“The Dark of the Sea” stays true to its name and opens in darkness and near the sea. A 15-year-old boy stands as the lone being between the darkness and the waves. The reader is not quite sure what is happening as we are flung into the middle of the boy’s attempt to right some wrong. Before we can figure it out, though, we are thrust back into the past, where our story begins.
The brief prologue, especially when measured against the proper opening of the story a few pages later, seems to evoke an undercurrent of wish fulfilment. Danesh, our young hero, appears to be an unlikely hero. He is, after all, a mere high-school boy, struggling to make it through secondary school. But where better than a fantasy story to turn the unlikeliest of persons into heroic figures?
It’s clear from his prose that Guyanese writer Imam Baksh approaches the fantasy genre with great love and knowledge for the lineage of writers that have come before him. His new young-adult book fantasy, which was awarded the Burt Award for Caribbean Young Adult Literature in 2018, blends the well-worn tropes of the genre, with a specific and deliberate Guyanese awareness, localising the fantasy worlds of literature in ways that are immediately noticeable.
Early in the novel, Danesh gazes out at Georgetown. He and his best friend, Amit, are trying to see the fireworks for the Independence Day celebrations in Essequibo, where the novel is set. Baksh’s concern and empathy for the lives of these rural people, existing on the edges of the mainstream, is a major thematic thread in “The Darkness of the Sea”. It’s there in the suffocation Danesh and his colleagues feel in school, in Amit’s decision to drop out at 15 to find a job, and in the hazy listlessness that seems to envelope the lives of those waiting for a way out. Enter trouble from underwater.
Baksh holds the novel’s supernatural inclinations close to his chest until the Danesh’s first encounter with a farmaid, a sea-creature, 30 pages into the near 200-page novel. But, the occurrence, like many of the developments in “The Dark of the Sea,” centre on things hiding in plain sight, ignored rather than invisible. Danesh, for example, is marked as illiterate at school, struggling with teachers who seem unwilling to grapple with what is dyslexia more than ignorance. Later in the book, when two big twists arrive, they resonate not because of their surprise but more because of the way Baksh has been laying the groundwork for these imminent developments throughout. The moral of the story could very well be, “Don’t ignore what’s right in front of you.”
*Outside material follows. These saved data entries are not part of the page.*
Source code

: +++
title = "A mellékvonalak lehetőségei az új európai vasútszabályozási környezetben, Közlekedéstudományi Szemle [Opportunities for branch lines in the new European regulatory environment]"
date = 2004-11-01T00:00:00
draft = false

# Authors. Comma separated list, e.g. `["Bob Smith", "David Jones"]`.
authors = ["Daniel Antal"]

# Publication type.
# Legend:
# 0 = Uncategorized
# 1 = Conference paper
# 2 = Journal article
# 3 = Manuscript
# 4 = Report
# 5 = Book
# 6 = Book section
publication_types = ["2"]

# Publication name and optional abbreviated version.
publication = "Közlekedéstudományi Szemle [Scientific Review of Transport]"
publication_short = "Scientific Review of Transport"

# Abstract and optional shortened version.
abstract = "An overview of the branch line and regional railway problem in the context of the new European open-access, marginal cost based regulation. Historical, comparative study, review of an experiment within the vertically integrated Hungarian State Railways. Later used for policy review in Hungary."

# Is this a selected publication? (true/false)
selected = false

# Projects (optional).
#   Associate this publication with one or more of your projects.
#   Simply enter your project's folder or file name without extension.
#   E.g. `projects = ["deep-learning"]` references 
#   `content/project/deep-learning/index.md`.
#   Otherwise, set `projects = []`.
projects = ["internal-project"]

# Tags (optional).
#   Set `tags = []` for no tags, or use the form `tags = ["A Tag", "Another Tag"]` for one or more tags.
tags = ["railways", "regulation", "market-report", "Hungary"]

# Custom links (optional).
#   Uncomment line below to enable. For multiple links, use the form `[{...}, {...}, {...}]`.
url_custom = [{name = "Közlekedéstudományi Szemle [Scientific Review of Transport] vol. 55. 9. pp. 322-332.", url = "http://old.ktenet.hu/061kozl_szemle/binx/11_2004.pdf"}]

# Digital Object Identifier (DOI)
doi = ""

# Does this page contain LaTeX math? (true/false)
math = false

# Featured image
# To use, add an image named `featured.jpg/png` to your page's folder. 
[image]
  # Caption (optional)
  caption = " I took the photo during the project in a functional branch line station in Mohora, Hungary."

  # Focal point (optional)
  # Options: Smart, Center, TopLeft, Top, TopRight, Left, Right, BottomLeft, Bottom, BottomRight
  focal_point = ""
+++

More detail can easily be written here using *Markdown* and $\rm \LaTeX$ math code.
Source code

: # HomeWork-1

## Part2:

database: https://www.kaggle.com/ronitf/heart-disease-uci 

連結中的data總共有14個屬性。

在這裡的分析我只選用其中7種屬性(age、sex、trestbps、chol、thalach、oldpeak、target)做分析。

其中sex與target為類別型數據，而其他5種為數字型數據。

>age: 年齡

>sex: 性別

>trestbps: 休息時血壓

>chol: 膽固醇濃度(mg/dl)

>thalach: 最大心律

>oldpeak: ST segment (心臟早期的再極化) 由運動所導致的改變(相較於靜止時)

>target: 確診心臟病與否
It’s why the vague strains of wish-fulfilment in Danesh’s chosen-one lineage feel apt in the novel. The novel moves between the underwater world he discovers and the above-the-ground crisis that threatens to upend his life. The two worlds will meet near the end, but for the most part the novel is split in two between them. The fact that the underwater dreamscape often feels less impactful than you would expect for a fantasy novel, though, makes sense as the story develops. It’s not so much that Baksh’s world-building underwater isn’t in earnest, but more that the above-ground dilemmas–a school friend’s flirtation with a young teacher, Amit’s pining for a girl who will soon be betrothed to a foreigner, and his rapscallion like aji who seems too disreputable for his own good–resound with a note of empathy that makes these moments immediately familiar to Guyanese readers. Baksh is thoughtful in his deployment of the familiar themes of the region–the teenage suicide rate, the restless hopelessness of the less academically inclined, even the country’s English/Creole divergence is given voice in a humorous conversation underwater.
And it is that keen sense of representation that runs throughout the text. Even when the advanced language of the prose sometimes seems to conflict with the simplicity of the dyslexic Danesh, the ideas in “The Dark of the Sea” feel familiar and earnest enough to keep the pages turning. The twist that comes thirty pages before the end is not great in the way of surprise but benefits from the way it’s woven into the fabric before. Baksh is generous with his narrative so that every incidental character and moment that surfaces in the early sections acquits itself as something of value by the end. It’s all back to that theme–pay attention to what’s in front of you because everything has some purpose. This idea pays off in numerous ways throughout the book.
When the novel ends with a brief melancholic epilogue to match the brevity of its prologue, it is perhaps exactly what you would expect from this kind of story. Despite the brief time covered, Baksh’s intentions of turning this adventure story into a coming of age tale of sorts are clear. And, in this way, when the adventures come to a close at the end, we realise it’s not really about the adventures of the sea, no matter what the title says. Instead, Baksh’s concern is more existentialist and humane. It’s a welcome recognition of those universal themes dressed up in Guyanese clothes.